The boy is disabled. His head rests on his seat, but tipped to one side in a way that doesn’t look comfortable. His free arm makes small jerking movements. I smile at him and he beams back.
“You can go now.”
“Oh, thank you!” She unclips their seat belts and helps her son stand. He is mobile, but clumsy, each foot finding its place like a toddler’s as he makes his way up the aisle ahead of her. “It’s his first flight, and I’ve been ever so worried about how he’ll cope.” She lowers her voice. “The doctors said he’d never walk.
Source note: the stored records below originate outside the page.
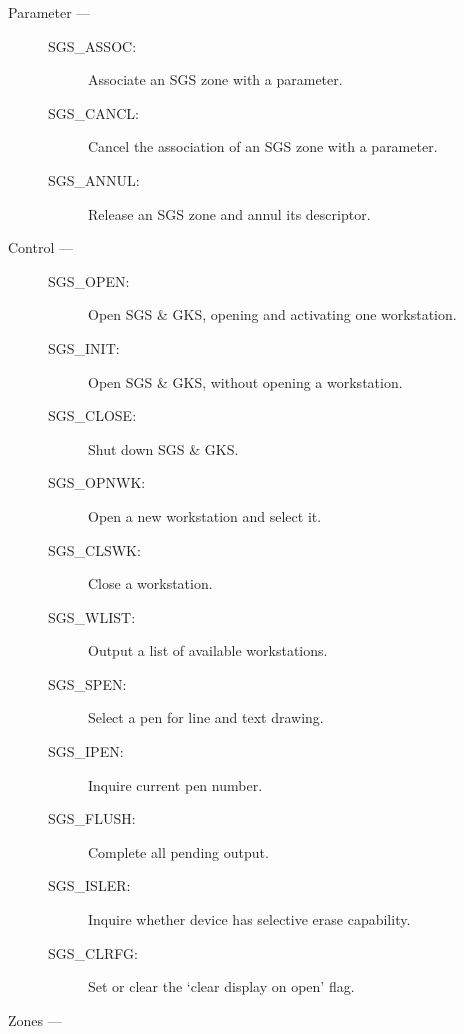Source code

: \begin{description}

\item [Parameter ---]

\begin{description}
\item [SGS\_ASSOC:]  Associate an SGS zone with a parameter.
\item [SGS\_CANCL:]  Cancel the association of an SGS zone with a parameter.
\item [SGS\_ANNUL:]  Release an SGS zone and annul its descriptor.
\end{description}

\item [Control ---]

\begin{description}
\item [SGS\_OPEN:]  Open SGS \& GKS, opening and activating one workstation.
\item [SGS\_INIT:]  Open SGS \& GKS, without opening a workstation.
\item [SGS\_CLOSE:]  Shut down SGS \& GKS.
\item [SGS\_OPNWK:]  Open a new workstation and select it.
\item [SGS\_CLSWK:]  Close a workstation.
\item [SGS\_WLIST:]  Output a list of available workstations.
\item [SGS\_SPEN:]  Select a pen for line and text drawing.
\item [SGS\_IPEN:]  Inquire current pen number.
\item [SGS\_FLUSH:]  Complete all pending output.
\item [SGS\_ISLER:]  Inquire whether device has selective erase capability.
\item [SGS\_CLRFG:]  Set or clear the `clear display on open' flag.
\end{description}

\item [Zones ---]


\end{description}
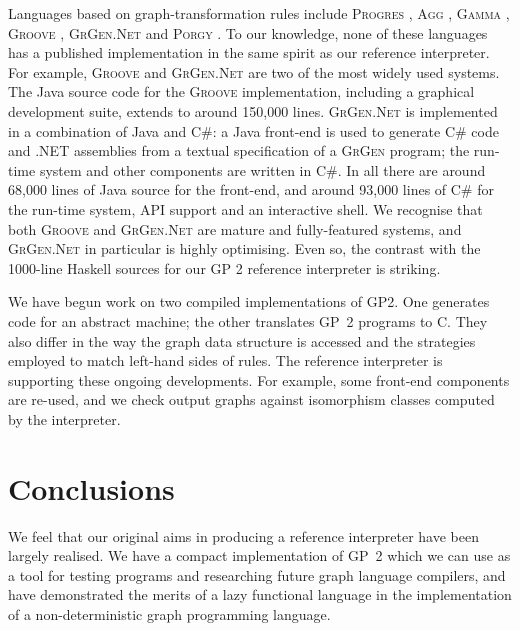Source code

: Languages based on graph-transformation rules include
\textsc{Progres} \cite{Schuerr-Winter-Zuendorf99a},
\textsc{Agg} \cite{Ermel-Rudolf-Taentzer99a,Runge-Ermel-Taentzer11a},
\textsc{Gamma} \cite{Fradet-LeMetayer98a},
\textsc{Groove} \cite{Ghamarian-deMol-Rensink-Zambon-Zimakova12a},
\textsc{GrGen.Net} \cite{Jakumeit-Buchwald-Kroll10a} and
\textsc{Porgy} \cite{Fernandez-Kirchner-Mackie-Pinaud14a}.
To our knowledge, none of these languages has a published implementation in the same spirit as our reference interpreter. For example, \textsc{Groove} and \textsc{GrGen.Net} are two of the most widely used systems. The Java source code for the \textsc{Groove} implementation, including a graphical development suite, extends to around 150,000 lines. \textsc{GrGen.Net} is implemented in a combination of Java and C\#: a Java front-end is used to generate C\# code and .NET assemblies from a textual specification of a \textsc{GrGen} program; the run-time system and other components are written in C\#. In all there are around 68,000 lines of Java source for the front-end, and around 93,000 lines of C\# for the run-time system, API support and an interactive shell.
We recognise that both \textsc{Groove} and \textsc{GrGen.Net} are mature and fully-featured systems, and \textsc{GrGen.Net} in particular is highly optimising. Even so, the contrast with the 1000-line Haskell sources for our GP 2 reference interpreter is striking.

We have begun work on two compiled implementations of GP2. One generates code for an abstract machine; the other translates GP~2 programs to C. They also differ in the way the graph data structure is accessed and the strategies employed to match left-hand sides of rules. The reference interpreter is supporting these ongoing developments. For example, some front-end components are re-used, and we check output graphs against isomorphism classes
computed by the interpreter.


\section{Conclusions}
\label{sec:conclusions}


We feel that our original aims in producing a reference interpreter have been largely realised. We have a compact implementation of GP~2 which we can use as a tool for testing programs and researching future graph language compilers, and have demonstrated the merits of a lazy functional language in the implementation of a non-deterministic graph programming language.

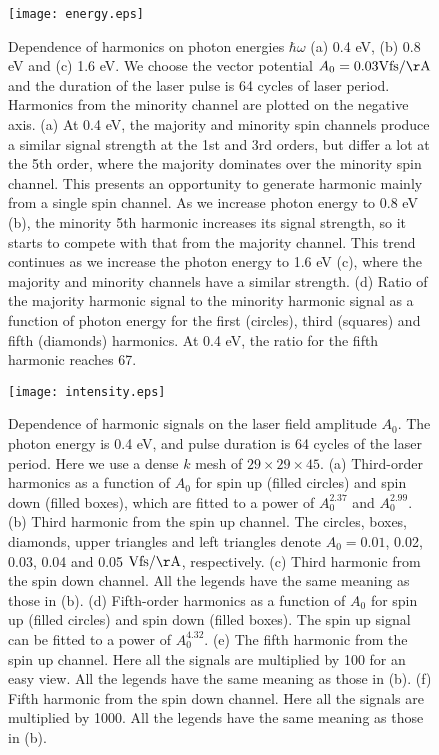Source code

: \documentclass[checkin,showpacs,psfig,aps,pra]{revtex4}
\begin{document}




\begin{figure}
\texttt{[image: energy.eps]}
\caption{ Dependence of harmonics on photon energies $\hbar\omega$ (a)
  0.4 eV, (b) 0.8 eV and (c) 1.6 eV. We choose the vector potential
  $A_0=0.03 \rm Vfs/\AA$ and the duration of the laser pulse is 64
  cycles of laser period. Harmonics from the minority channel are
  plotted on the negative axis.  (a) At 0.4 eV, the majority and
  minority spin channels produce a similar signal strength at the 1st
  and 3rd orders, but differ a lot at the 5th order, where the
  majority dominates over the minority spin channel. This presents an
  opportunity to generate harmonic mainly from a single spin
  channel. As we increase photon energy to 0.8 eV (b), the minority
  5th harmonic increases its signal strength, so it starts to compete
  with that from the majority channel. This trend continues as we
  increase the photon energy to 1.6 eV (c), where the majority and
  minority channels have a similar strength.  (d) Ratio of the
  majority harmonic signal to the minority harmonic signal as a
  function of photon energy for the first (circles), third (squares)
  and fifth (diamonds) harmonics. At 0.4 eV, the ratio for the fifth
  harmonic reaches 67.  }
\label{fig2}
\end{figure}


\begin{figure}
\texttt{[image: intensity.eps]}
\caption{Dependence of harmonic signals on the laser field amplitude
  $A_0$.  The photon energy is 0.4 eV, and pulse duration is 64 cycles
  of the laser period. Here we use a dense $k$ mesh of $29\times 29
  \times 45$. {(a) Third-order harmonics as a function of $A_0$
    for spin up (filled circles) and spin down (filled boxes), which
    are fitted to a power of $A_0^{2.37}$ and $A_0^{2.99}$.  (b) Third
    harmonic from the spin up channel. The circles, boxes, diamonds,
    upper triangles and left triangles denote $A_0=0.01$, 0.02, 0.03,
    0.04 and 0.05 $\rm Vfs/\AA$, respectively.  (c) Third harmonic
    from the spin down channel. All the legends have the same meaning
    as those in (b).  (d) Fifth-order harmonics as a function of $A_0$
    for spin up (filled circles) and spin down (filled boxes). The
    spin up signal can be fitted to a power of $A_0^{4.32}$.  (e) The
    fifth harmonic from the spin up channel. Here all the signals are
    multiplied by 100 for an easy view. All the legends have the same
    meaning as those in (b).  (f) Fifth harmonic from the spin down
    channel.  Here all the signals are multiplied by 1000. All the
    legends have the same meaning as those in (b).} }
\label{fig3}
\end{figure}
\end{document}
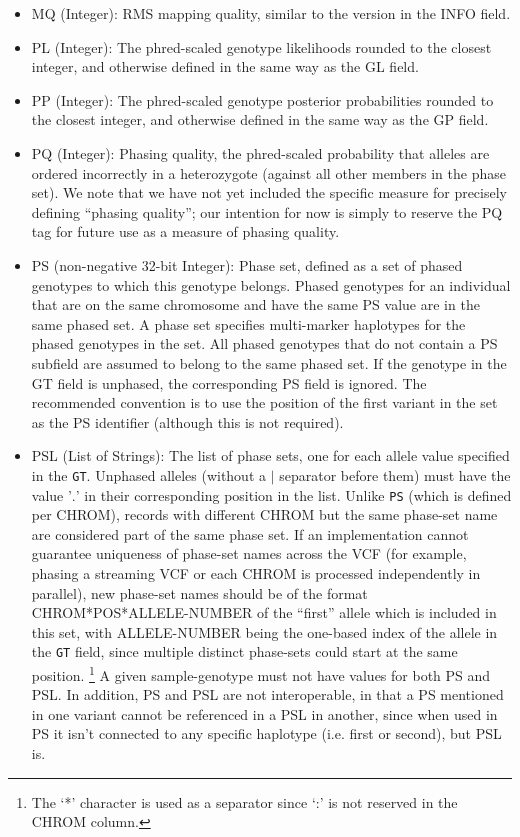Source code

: \documentclass[8pt]{article}
\begin{document}
\begin{itemize}
  \item MQ (Integer): RMS mapping quality, similar to the version in the INFO field.
  \item PL (Integer): The phred-scaled genotype likelihoods rounded to the closest integer, and otherwise defined in the same way as the GL field.
  \item PP (Integer): The phred-scaled genotype posterior probabilities rounded to the closest integer, and otherwise defined in the same way as the GP field.
  \item PQ (Integer): Phasing quality, the phred-scaled probability that alleles are ordered incorrectly in a heterozygote (against all other members in the phase set).
  We note that we have not yet included the specific measure for precisely defining ``phasing quality''; our intention for now is simply to reserve the PQ tag for future use as a measure of phasing quality.
  \item PS (non-negative 32-bit Integer): Phase set, defined as a set of phased genotypes to which this genotype belongs.
  Phased genotypes for an individual that are on the same chromosome and have the same PS value are in the same phased set.
  A phase set specifies multi-marker haplotypes for the phased genotypes in the set.
  All phased genotypes that do not contain a PS subfield are assumed to belong to the same phased set.
  If the genotype in the GT field is unphased, the corresponding PS field is ignored.
  The recommended convention is to use the position of the first variant in the set as the PS identifier (although this is not required).
  \item PSL (List of Strings): The list of phase sets, one for each allele value specified in the {\tt GT}.
  Unphased alleles (without a $\mid$ separator before them) must have the value '$.$' in their corresponding position in the list.
  Unlike {\tt PS} (which is defined per CHROM), records with different CHROM but the same phase-set name are considered part of the same phase set.
  If an implementation cannot guarantee uniqueness of phase-set names across the VCF (for example, phasing a streaming VCF or each CHROM is processed independently in parallel), new phase-set names should be of the format CHROM*POS*ALLELE-NUMBER of the ``first'' allele which is included in this set, with ALLELE-NUMBER being the one-based index of the allele in the {\tt GT} field, since multiple distinct phase-sets could start at the same position. \footnote{The `*' character is used as a separator since `:' is not reserved in the CHROM column.}
  A given sample-genotype must not have values for both PS and PSL.
  In addition, PS and PSL are not interoperable, in that a PS mentioned in one variant cannot be referenced in a PSL in another,  since when used in PS it isn't connected to any specific haplotype (i.e. first or second), but PSL is.


\end{itemize}
\end{document}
Can you believe it?”
I feel suddenly cold, although the cabin is warm, and I make myself smile and say Incredible, he’s a lovely boy, you must be so proud, and then I walk back to upper class and to the galley, where Jada is clearing away lunch and Lars is leaning against the counter, drinking coffee and getting in the way. I think about the judge’s ruling, and about the evidence we heard that week; about Dr. Gregory Sanders’s conviction that proton beam therapy would take away Dylan’s tumour. I think about the professor, and his special school for disabled children. I picture Dylan, learning how to make sounds, to use a computer. On a plane, on holiday, in the sea. There’s a buzzing in my ear and I lean against the counter, too light-headed to stand straight.